I began working with Doctors Without Borders in 2008. My first mission was in a remote project in northwestern Ethiopia treating malnourished children, people with HIV infections and those suffering from a neglected parasitic infection known as kala-azar.
My journey to the field took a full week, culminating in a 10-hour, sweltering, cramped tractor ride through mud at a maximum speed of five kilometres an hour. A novel retention strategy, I thought: By the end of the ride, I cared little where I was dropped off so long as I got to get out, and I had little desire to leave via the same route any time in the near future.
I spent six months in the project, officially there to treat the illnesses mentioned above. In reality, we also provided care for a host of other ailments as we were next door to a sadly under-resourced and under-staffed Ministry of Health facility.
The staff, what few of them there were, knew they weren’t equipped to treat some of the more serious illnesses that presented, so these patients were sent to us: children with respiratory distress from pneumonia, women with complications of childbirth (though we were not a surgical facility, nor did we have the capacity to refer to one), the occasional knife wound from a dispute that turned violent.
At the time, I did not consider myself to be a “humanitarian.” I did, however, begin to reflect on my reasons for being there in the first place. I didn’t come up with much. “It’s really interesting. I get to work with such a wide range of people” seemed hollow and incomplete.
I returned to the field after the January, 2010, earthquake in Haiti. Following that, I adopted a rotating schedule in Canada and in the field, spending about half of each year abroad – Congo-Brazzaville (cut short by a scary medical evacuation for personal illness); northwest Pakistan for a high-security emergency mission in the heart of the “War on Terror”; the Central African Republic, with its grinding, almost unfathomable poverty; Haiti, again, to assist in co-ordinating the response to cholera, now sadly endemic in the country.
While other Canadians dream of holidays on a white sand beach, my thoughts drift toward war zones and droughts. Now, watching the news has a more personal side, as reports of violence in far-flung regions make me worry about friends and former colleagues.
What motivated me to embark on such a path? I am certainly asked that question often enough.

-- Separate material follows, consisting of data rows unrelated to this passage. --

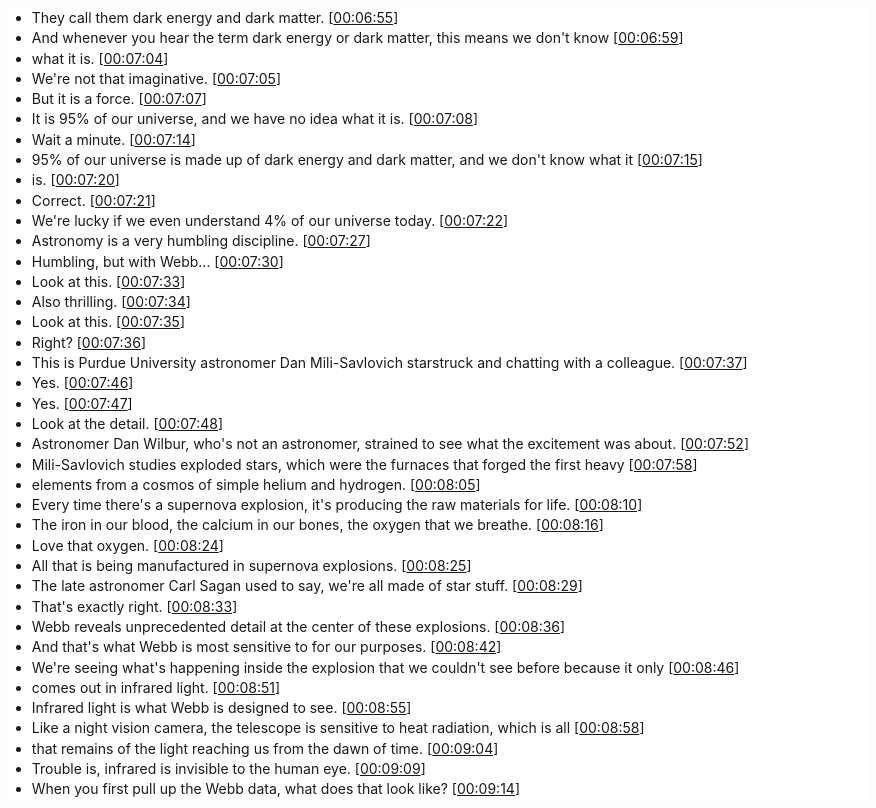 *  They call them dark energy and dark matter. [[00:06:55](https://www.youtube.com/watch?v=ManRWAjgZhw&t=415.7s)]
*  And whenever you hear the term dark energy or dark matter, this means we don't know [[00:06:59](https://www.youtube.com/watch?v=ManRWAjgZhw&t=419.38s)]
*  what it is. [[00:07:04](https://www.youtube.com/watch?v=ManRWAjgZhw&t=424.86s)]
*  We're not that imaginative. [[00:07:05](https://www.youtube.com/watch?v=ManRWAjgZhw&t=425.86s)]
*  But it is a force. [[00:07:07](https://www.youtube.com/watch?v=ManRWAjgZhw&t=427.02s)]
*  It is 95% of our universe, and we have no idea what it is. [[00:07:08](https://www.youtube.com/watch?v=ManRWAjgZhw&t=428.02s)]
*  Wait a minute. [[00:07:14](https://www.youtube.com/watch?v=ManRWAjgZhw&t=434.82s)]
*  95% of our universe is made up of dark energy and dark matter, and we don't know what it [[00:07:15](https://www.youtube.com/watch?v=ManRWAjgZhw&t=435.82s)]
*  is. [[00:07:20](https://www.youtube.com/watch?v=ManRWAjgZhw&t=440.9s)]
*  Correct. [[00:07:21](https://www.youtube.com/watch?v=ManRWAjgZhw&t=441.9s)]
*  We're lucky if we even understand 4% of our universe today. [[00:07:22](https://www.youtube.com/watch?v=ManRWAjgZhw&t=442.9s)]
*  Astronomy is a very humbling discipline. [[00:07:27](https://www.youtube.com/watch?v=ManRWAjgZhw&t=447.7s)]
*  Humbling, but with Webb... [[00:07:30](https://www.youtube.com/watch?v=ManRWAjgZhw&t=450.41999999999996s)]
*  Look at this. [[00:07:33](https://www.youtube.com/watch?v=ManRWAjgZhw&t=453.85999999999996s)]
*  Also thrilling. [[00:07:34](https://www.youtube.com/watch?v=ManRWAjgZhw&t=454.85999999999996s)]
*  Look at this. [[00:07:35](https://www.youtube.com/watch?v=ManRWAjgZhw&t=455.85999999999996s)]
*  Right? [[00:07:36](https://www.youtube.com/watch?v=ManRWAjgZhw&t=456.85999999999996s)]
*  This is Purdue University astronomer Dan Mili-Savlovich starstruck and chatting with a colleague. [[00:07:37](https://www.youtube.com/watch?v=ManRWAjgZhw&t=457.85999999999996s)]
*  Yes. [[00:07:46](https://www.youtube.com/watch?v=ManRWAjgZhw&t=466.85999999999996s)]
*  Yes. [[00:07:47](https://www.youtube.com/watch?v=ManRWAjgZhw&t=467.85999999999996s)]
*  Look at the detail. [[00:07:48](https://www.youtube.com/watch?v=ManRWAjgZhw&t=468.85999999999996s)]
*  Astronomer Dan Wilbur, who's not an astronomer, strained to see what the excitement was about. [[00:07:52](https://www.youtube.com/watch?v=ManRWAjgZhw&t=472.02s)]
*  Mili-Savlovich studies exploded stars, which were the furnaces that forged the first heavy [[00:07:58](https://www.youtube.com/watch?v=ManRWAjgZhw&t=478.97999999999996s)]
*  elements from a cosmos of simple helium and hydrogen. [[00:08:05](https://www.youtube.com/watch?v=ManRWAjgZhw&t=485.58s)]
*  Every time there's a supernova explosion, it's producing the raw materials for life. [[00:08:10](https://www.youtube.com/watch?v=ManRWAjgZhw&t=490.94s)]
*  The iron in our blood, the calcium in our bones, the oxygen that we breathe. [[00:08:16](https://www.youtube.com/watch?v=ManRWAjgZhw&t=496.9s)]
*  Love that oxygen. [[00:08:24](https://www.youtube.com/watch?v=ManRWAjgZhw&t=504.41999999999996s)]
*  All that is being manufactured in supernova explosions. [[00:08:25](https://www.youtube.com/watch?v=ManRWAjgZhw&t=505.7s)]
*  The late astronomer Carl Sagan used to say, we're all made of star stuff. [[00:08:29](https://www.youtube.com/watch?v=ManRWAjgZhw&t=509.65999999999997s)]
*  That's exactly right. [[00:08:33](https://www.youtube.com/watch?v=ManRWAjgZhw&t=513.92s)]
*  Webb reveals unprecedented detail at the center of these explosions. [[00:08:36](https://www.youtube.com/watch?v=ManRWAjgZhw&t=516.1s)]
*  And that's what Webb is most sensitive to for our purposes. [[00:08:42](https://www.youtube.com/watch?v=ManRWAjgZhw&t=522.42s)]
*  We're seeing what's happening inside the explosion that we couldn't see before because it only [[00:08:46](https://www.youtube.com/watch?v=ManRWAjgZhw&t=526.6999999999999s)]
*  comes out in infrared light. [[00:08:51](https://www.youtube.com/watch?v=ManRWAjgZhw&t=531.54s)]
*  Infrared light is what Webb is designed to see. [[00:08:55](https://www.youtube.com/watch?v=ManRWAjgZhw&t=535.1s)]
*  Like a night vision camera, the telescope is sensitive to heat radiation, which is all [[00:08:58](https://www.youtube.com/watch?v=ManRWAjgZhw&t=538.5799999999999s)]
*  that remains of the light reaching us from the dawn of time. [[00:09:04](https://www.youtube.com/watch?v=ManRWAjgZhw&t=544.86s)]
*  Trouble is, infrared is invisible to the human eye. [[00:09:09](https://www.youtube.com/watch?v=ManRWAjgZhw&t=549.3399999999999s)]
*  When you first pull up the Webb data, what does that look like? [[00:09:14](https://www.youtube.com/watch?v=ManRWAjgZhw&t=554.82s)] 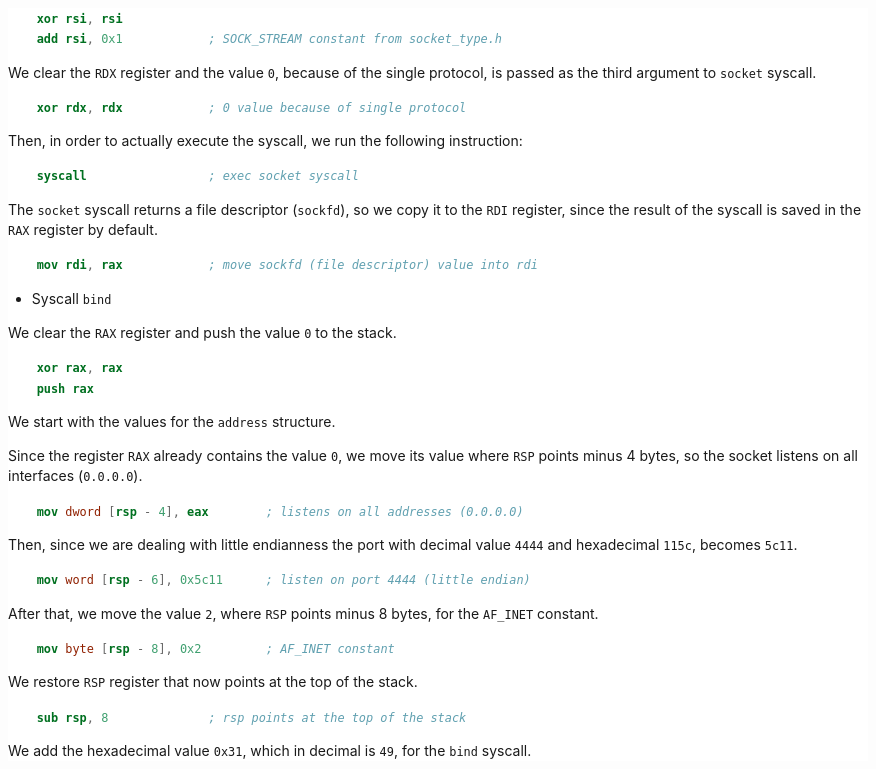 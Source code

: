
 ```nasm
    xor rsi, rsi
    add rsi, 0x1            ; SOCK_STREAM constant from socket_type.h
```

We clear the `RDX` register and the value `0`, because of the single protocol, is passed as the third argument to `socket` syscall.

```nasm
    xor rdx, rdx            ; 0 value because of single protocol
```

Then, in order to actually execute the syscall, we run the following instruction:

```nasm
    syscall                 ; exec socket syscall
```

The `socket` syscall returns a file descriptor (`sockfd`), so we copy it to the `RDI` register, since the result of the syscall is saved in the `RAX` register by default.

```nasm
    mov rdi, rax            ; move sockfd (file descriptor) value into rdi
```

- Syscall `bind`

We clear the `RAX` register and push the value `0` to the stack.

```nasm
    xor rax, rax
    push rax
```

We start with the values for the `address` structure.

Since the register `RAX` already contains the value `0`, we move its value where `RSP` points minus 4 bytes, so the socket listens on all interfaces (`0.0.0.0`).

```nasm
    mov dword [rsp - 4], eax        ; listens on all addresses (0.0.0.0)
```

Then, since we are dealing with little endianness the port with decimal value `4444` and hexadecimal `115c`, becomes `5c11`.

```nasm
    mov word [rsp - 6], 0x5c11      ; listen on port 4444 (little endian)
```

After that, we move the value `2`, where `RSP` points minus 8 bytes, for the `AF_INET` constant.

```nasm
    mov byte [rsp - 8], 0x2         ; AF_INET constant
```

We restore `RSP` register that now points at the top of the stack.

```nasm
    sub rsp, 8              ; rsp points at the top of the stack
```

We add the hexadecimal value `0x31`, which in decimal is `49`, for the `bind` syscall.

“Do you think you’re making a difference?” I am asked. “Do you think it does any good?” And the more cynical “Why do you bother?” And, of course: “Why don’t you spend your time helping people who need it here?”
It (mildly) distressed me that I couldn’t come up with a good reason, a succinct response. I certainly had no illusions that I was “saving the world.” Nor did I feel that I was responding to some spiritual or karmic desire to “do good for humanity.”
What was the drive? (Most certainly not the paycheque!) As well, those who have been on the receiving end of my field-based electronic rants know all too well that the challenges and difficulties of working in such contexts often threaten to overwhelm me.
Yet I return, time and again. The fatigue wears off, the frustration abates, and within several months of returning from the field, I am again drawn by the descriptions of conflict and disaster.
After a lot of thought, the explanation I have come to is this: Each of us has the capacity to contribute a small amount, or not, to the world while we are living in it.
In Africa, in Asia or in Canada, good that is put into the world is good that is put into the world. Period.
My work in the field brings perspective to my work in Canada, and vice versa, and makes me a better physician in both locations.
Sharing my experiences with medical colleagues and patients, on both sides of my career divide, broadens the awareness of each for the existence of the other.
If my work in a small community in northern Canada inspires someone to assist in bridging the gaps in health status between groups of Canadians, that is a success. If the same individual decides to focus her efforts internationally, that is also a success.
Does saving one child from pneumonia or one mother from dying in childbirth make a grand difference? It does to them.
And is doing nothing because one can only do a little a valid excuse to actually do nothing? It is not.
We have little understanding of the impacts of our actions, even those felt to be inconsequential. A child who doesn’t die of pneumonia or malaria will perhaps be afforded the chance to attend school, become a teacher and contribute to his community. A driver working in rural Pakistan who witnesses a female surgeon saving the life of his neighbour may rethink his attitude toward education for his daughters.
Optimistic? Yes, possibly overly so. Yet this is the response I give now when asked the inevitable “why?”
It’s a version of the quote of Edward Everett Hale: “I am only one, but I am one. I cannot do everything, but I can do something. And I will not let what I cannot do interfere with what I can do.”
And that’s why I’m a humanitarian.
AnneMarie Pegg lives, intermittently, in Yellowknife.